The price gap is supply and demand, for certain prestigious brands.
So first of all, wine comes from grapes; and grape quality is dependent on many factors. Weather of course, but also soil, water, light, heat, and grower skill/decisions. AND of course, the actual grape vine.
Old vines produce less fruit – thus, smaller production, BUT generally more concentrated and intense. Younger vines produce more fruit, but you have to prune them – the amount of pruning affects the concentration and quality of the juice you get. If your options are ‘n’ cases of wine at $60/case (wholesale) or ‘n/3’ cases at $120, you’re probably going to prune sparingly to get as much juice and wine as possible, without creating garbage. On the other hand, if you can make truly great wine and have a name for yourself, then the options are ‘n/3’ cases at $1000, or ‘n’ cases at $1000 – for a year or two, and then the price per case drops down to $100 because nobody trusts you anymore.
Then you factor in the slope of your land and composition of the soil (acidity, water retention or runoff), the light, the use of pesticides, mulch, etc..
So now you have some amount of good-quality grapes. How do you make wine? Do you make wine that’s going to mature over 10-50 years, or wine that’s going to be drinkable about the time it hits the market, late next year (like about 90% of the wine sold)? The former leads to more expensive wine, and is harder to sell – BUT if done well, can establish you over time as a top-notch winemaker. Or drive you into bankruptcy even sooner.

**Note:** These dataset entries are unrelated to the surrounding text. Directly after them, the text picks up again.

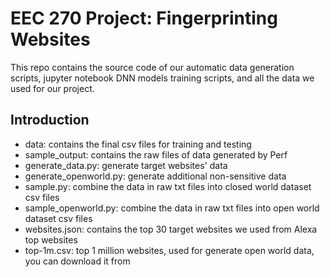 # EEC 270 Project: Fingerprinting Websites

This repo contains the source code of our automatic data generation scripts, jupyter notebook DNN models training scripts, and all the data we used for our project.

## Introduction

* data: contains the final csv files for training and testing
* sample_output: contains the raw files of data generated by Perf
* generate_data.py: generate target websites' data
* generate_openworld.py: generate additional non-sensitive data
* sample.py: combine the data in raw txt files into closed world dataset csv files
* sample_openworld.py: combine the data in raw txt files into open world dataset csv files
* websites.json: contains the top 30 target websites we used from Alexa top websites
* top-1m.csv: top 1 million websites, used for generate open world data, you can download it from

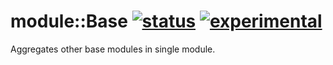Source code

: # module::Base [![status](https://github.com/Wandalen/wBase/actions/workflows/StandardPublish.yml/badge.svg)](https://github.com/Wandalen/wBase/actions/workflows/StandardPublish.yml) [![experimental](https://img.shields.io/badge/stability-experimental-orange.svg)](https://github.com/emersion/stability-badges#experimental)

Aggregates other base modules in single module.
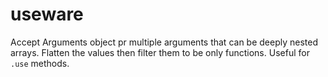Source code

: # useware
Accept Arguments object pr multiple arguments that can be deeply nested arrays. Flatten the values then filter them to be only functions. Useful for `.use` methods.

So this pretty much determines the pricing for most wines between $8 and $80. Above that, things get…complicated.
If you’re in Bordeaux for instance, your vinyard is likely ranked by the government. Your wine has to meet certain standards of quality and composition, and much of it is historical. There are, for instance, only five first-growth houses, and only one of them was not defined as such in 1855. (Chateau Mouton-Rothschild, which got promoted in 1973). If you’re one off those, or one of a limited few others who have a similar cachet, you can pretty much name your price. The thing is, most of their wine is sold on futures at auction, so basically it’s “as much as someone is willing to pay.”